(Data records Opens)

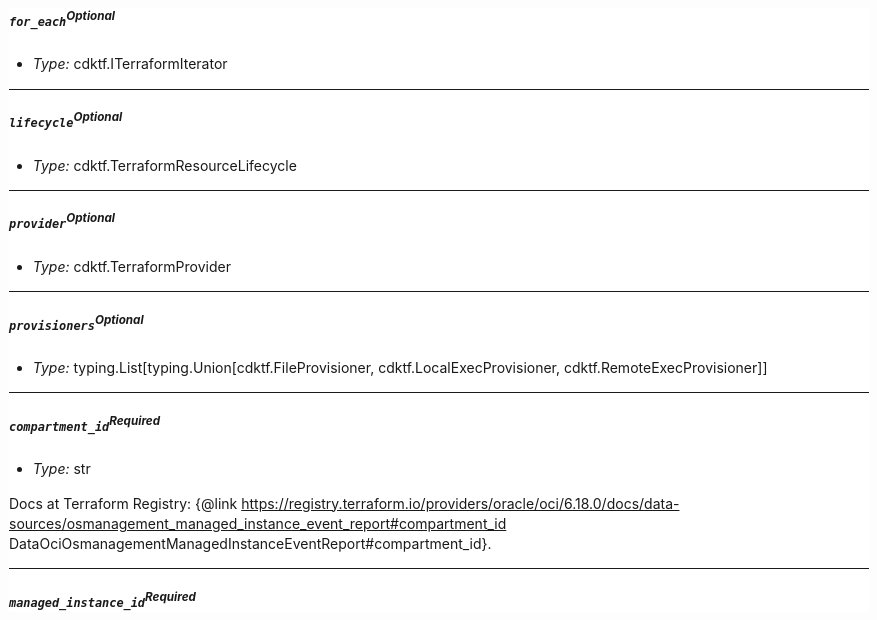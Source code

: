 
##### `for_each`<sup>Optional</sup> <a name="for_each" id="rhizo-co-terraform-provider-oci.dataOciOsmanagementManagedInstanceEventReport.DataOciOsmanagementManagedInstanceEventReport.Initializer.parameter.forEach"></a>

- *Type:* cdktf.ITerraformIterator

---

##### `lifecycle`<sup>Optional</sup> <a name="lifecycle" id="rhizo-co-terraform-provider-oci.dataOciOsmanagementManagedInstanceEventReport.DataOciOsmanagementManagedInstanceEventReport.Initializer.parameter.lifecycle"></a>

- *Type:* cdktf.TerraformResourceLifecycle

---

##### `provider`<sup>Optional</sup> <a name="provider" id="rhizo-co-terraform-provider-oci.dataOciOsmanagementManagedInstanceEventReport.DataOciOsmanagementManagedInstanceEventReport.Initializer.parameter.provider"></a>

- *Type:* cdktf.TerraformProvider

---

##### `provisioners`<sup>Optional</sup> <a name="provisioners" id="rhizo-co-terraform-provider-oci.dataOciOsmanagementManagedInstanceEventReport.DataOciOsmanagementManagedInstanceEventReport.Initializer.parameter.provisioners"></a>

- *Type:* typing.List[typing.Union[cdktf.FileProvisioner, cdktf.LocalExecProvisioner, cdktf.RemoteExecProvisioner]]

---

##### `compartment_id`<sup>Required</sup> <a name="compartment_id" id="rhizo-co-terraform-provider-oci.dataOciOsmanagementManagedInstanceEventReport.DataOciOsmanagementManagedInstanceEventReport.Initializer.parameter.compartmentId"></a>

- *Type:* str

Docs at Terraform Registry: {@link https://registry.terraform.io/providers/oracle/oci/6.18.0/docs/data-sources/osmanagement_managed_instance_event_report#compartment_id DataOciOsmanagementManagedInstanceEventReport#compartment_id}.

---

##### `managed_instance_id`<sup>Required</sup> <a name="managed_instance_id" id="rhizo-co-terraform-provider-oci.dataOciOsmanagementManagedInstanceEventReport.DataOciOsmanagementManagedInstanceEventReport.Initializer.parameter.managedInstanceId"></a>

(Data records Closes)
(Data records Opens)

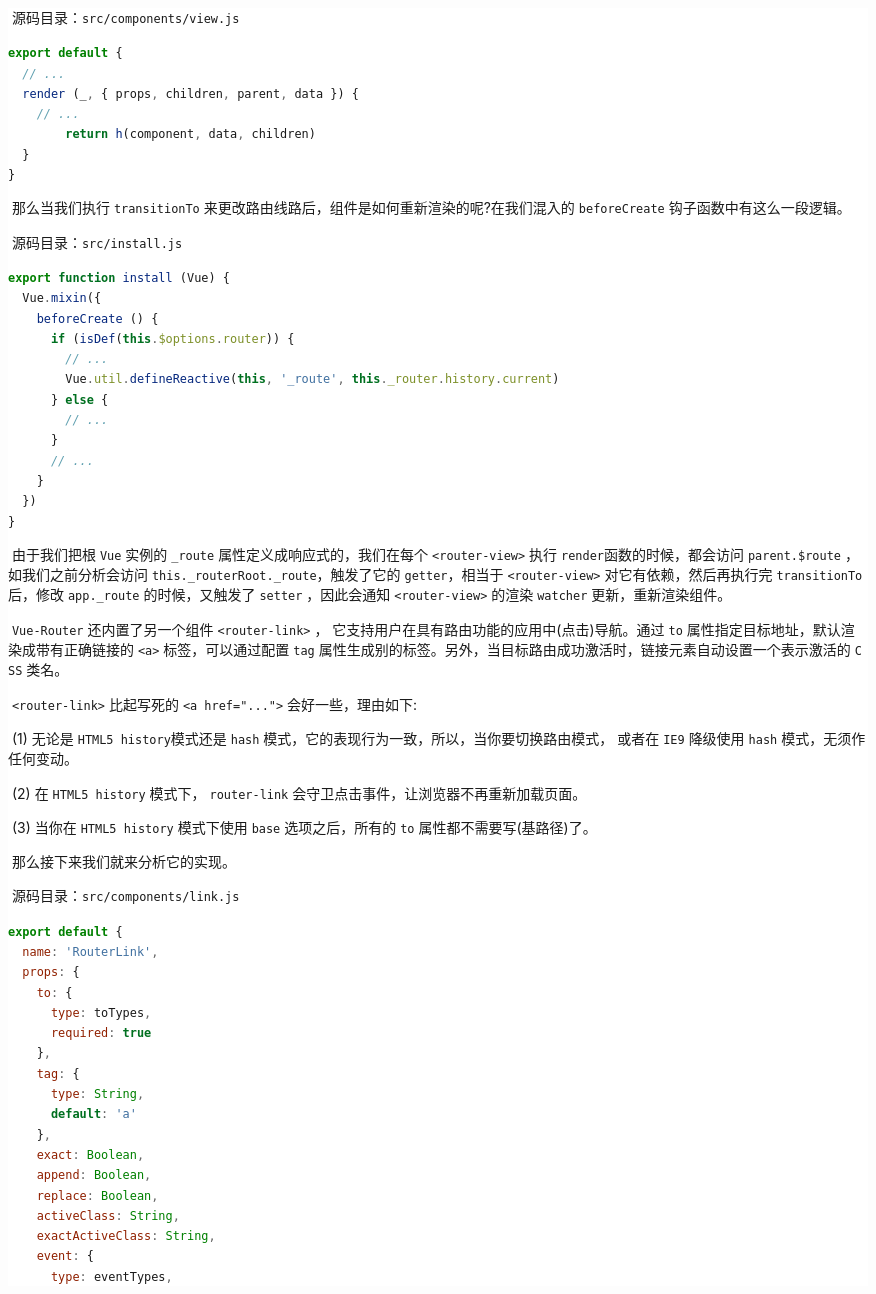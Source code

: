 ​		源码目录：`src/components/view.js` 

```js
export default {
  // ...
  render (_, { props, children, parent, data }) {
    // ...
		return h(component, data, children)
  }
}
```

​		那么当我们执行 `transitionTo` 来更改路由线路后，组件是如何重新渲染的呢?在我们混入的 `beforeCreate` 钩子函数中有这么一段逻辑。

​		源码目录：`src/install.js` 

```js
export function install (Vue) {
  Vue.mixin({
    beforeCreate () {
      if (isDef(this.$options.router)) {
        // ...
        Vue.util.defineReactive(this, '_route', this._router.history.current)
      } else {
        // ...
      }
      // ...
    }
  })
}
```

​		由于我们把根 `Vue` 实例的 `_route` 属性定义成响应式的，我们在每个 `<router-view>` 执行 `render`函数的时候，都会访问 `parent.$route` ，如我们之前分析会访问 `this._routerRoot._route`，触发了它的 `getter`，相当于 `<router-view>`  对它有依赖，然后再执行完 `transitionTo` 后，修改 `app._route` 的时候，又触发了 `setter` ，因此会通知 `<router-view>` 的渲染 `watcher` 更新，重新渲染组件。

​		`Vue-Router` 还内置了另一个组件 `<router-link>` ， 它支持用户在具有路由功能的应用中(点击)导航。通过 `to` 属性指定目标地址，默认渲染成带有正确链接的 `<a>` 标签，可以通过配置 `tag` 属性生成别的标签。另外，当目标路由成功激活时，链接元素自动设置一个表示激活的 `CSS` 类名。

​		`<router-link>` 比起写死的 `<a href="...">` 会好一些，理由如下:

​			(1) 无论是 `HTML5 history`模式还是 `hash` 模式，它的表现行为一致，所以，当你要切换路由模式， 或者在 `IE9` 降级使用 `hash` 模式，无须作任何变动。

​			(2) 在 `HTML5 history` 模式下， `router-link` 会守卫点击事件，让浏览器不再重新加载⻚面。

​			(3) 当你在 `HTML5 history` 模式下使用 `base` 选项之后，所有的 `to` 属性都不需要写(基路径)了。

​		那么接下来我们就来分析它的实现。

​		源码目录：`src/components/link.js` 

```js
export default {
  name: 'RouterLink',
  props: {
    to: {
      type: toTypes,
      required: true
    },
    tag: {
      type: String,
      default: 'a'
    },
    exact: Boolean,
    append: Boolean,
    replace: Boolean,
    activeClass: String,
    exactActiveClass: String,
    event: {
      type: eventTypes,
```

(Data records Closes)

What to produce - Report only how many lines above include "this".

Result of the task - 3